**EXERCISE AIM:** Return the entries that follow exactly, with no images.

╭─ DATASET

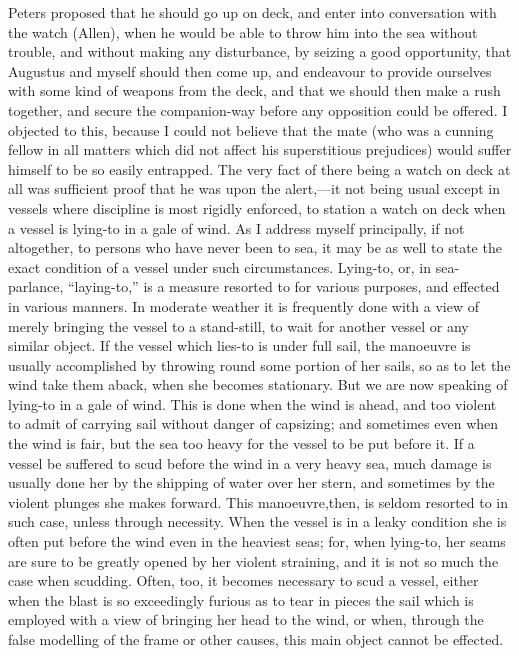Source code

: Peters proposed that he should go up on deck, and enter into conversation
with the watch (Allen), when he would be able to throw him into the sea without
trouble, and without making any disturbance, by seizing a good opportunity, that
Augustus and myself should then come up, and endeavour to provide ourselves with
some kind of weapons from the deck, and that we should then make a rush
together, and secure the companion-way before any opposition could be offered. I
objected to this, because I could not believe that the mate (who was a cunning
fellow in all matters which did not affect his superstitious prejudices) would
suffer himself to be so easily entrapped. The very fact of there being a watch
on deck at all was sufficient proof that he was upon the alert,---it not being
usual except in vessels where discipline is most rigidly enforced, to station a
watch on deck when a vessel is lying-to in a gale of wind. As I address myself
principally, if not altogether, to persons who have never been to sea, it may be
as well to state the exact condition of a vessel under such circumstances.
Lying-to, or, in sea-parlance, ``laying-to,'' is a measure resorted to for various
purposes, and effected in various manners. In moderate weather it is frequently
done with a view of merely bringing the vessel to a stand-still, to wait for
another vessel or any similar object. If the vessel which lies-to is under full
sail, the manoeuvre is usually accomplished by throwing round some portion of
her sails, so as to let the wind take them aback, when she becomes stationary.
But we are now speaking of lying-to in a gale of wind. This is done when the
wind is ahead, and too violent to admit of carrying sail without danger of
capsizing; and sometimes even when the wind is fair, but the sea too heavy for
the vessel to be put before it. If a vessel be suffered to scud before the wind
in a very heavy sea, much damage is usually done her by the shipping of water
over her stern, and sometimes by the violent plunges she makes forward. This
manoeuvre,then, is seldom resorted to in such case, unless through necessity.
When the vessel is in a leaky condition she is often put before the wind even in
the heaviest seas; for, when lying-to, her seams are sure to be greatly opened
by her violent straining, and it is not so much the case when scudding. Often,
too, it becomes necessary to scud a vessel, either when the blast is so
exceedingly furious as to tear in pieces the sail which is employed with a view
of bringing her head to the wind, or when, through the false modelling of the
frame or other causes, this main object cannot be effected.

╰─

**TASK OUTPUT:**
Source code

: Peters proposed that he should go up on deck, and enter into conversation
with the watch (Allen), when he would be able to throw him into the sea without
trouble, and without making any disturbance, by seizing a good opportunity, that
Augustus and myself should then come up, and endeavour to provide ourselves with
some kind of weapons from the deck, and that we should then make a rush
together, and secure the companion-way before any opposition could be offered. I
objected to this, because I could not believe that the mate (who was a cunning
fellow in all matters which did not affect his superstitious prejudices) would
suffer himself to be so easily entrapped. The very fact of there being a watch
on deck at all was sufficient proof that he was upon the alert,---it not being
usual except in vessels where discipline is most rigidly enforced, to station a
watch on deck when a vessel is lying-to in a gale of wind. As I address myself
principally, if not altogether, to persons who have never been to sea, it may be
as well to state the exact condition of a vessel under such circumstances.
Lying-to, or, in sea-parlance, ``laying-to,'' is a measure resorted to for various
purposes, and effected in various manners. In moderate weather it is frequently
done with a view of merely bringing the vessel to a stand-still, to wait for
another vessel or any similar object. If the vessel which lies-to is under full
sail, the manoeuvre is usually accomplished by throwing round some portion of
her sails, so as to let the wind take them aback, when she becomes stationary.
But we are now speaking of lying-to in a gale of wind. This is done when the
wind is ahead, and too violent to admit of carrying sail without danger of
capsizing; and sometimes even when the wind is fair, but the sea too heavy for
the vessel to be put before it. If a vessel be suffered to scud before the wind
in a very heavy sea, much damage is usually done her by the shipping of water
over her stern, and sometimes by the violent plunges she makes forward. This
manoeuvre,then, is seldom resorted to in such case, unless through necessity.
When the vessel is in a leaky condition she is often put before the wind even in
the heaviest seas; for, when lying-to, her seams are sure to be greatly opened
by her violent straining, and it is not so much the case when scudding. Often,
too, it becomes necessary to scud a vessel, either when the blast is so
exceedingly furious as to tear in pieces the sail which is employed with a view
of bringing her head to the wind, or when, through the false modelling of the
frame or other causes, this main object cannot be effected.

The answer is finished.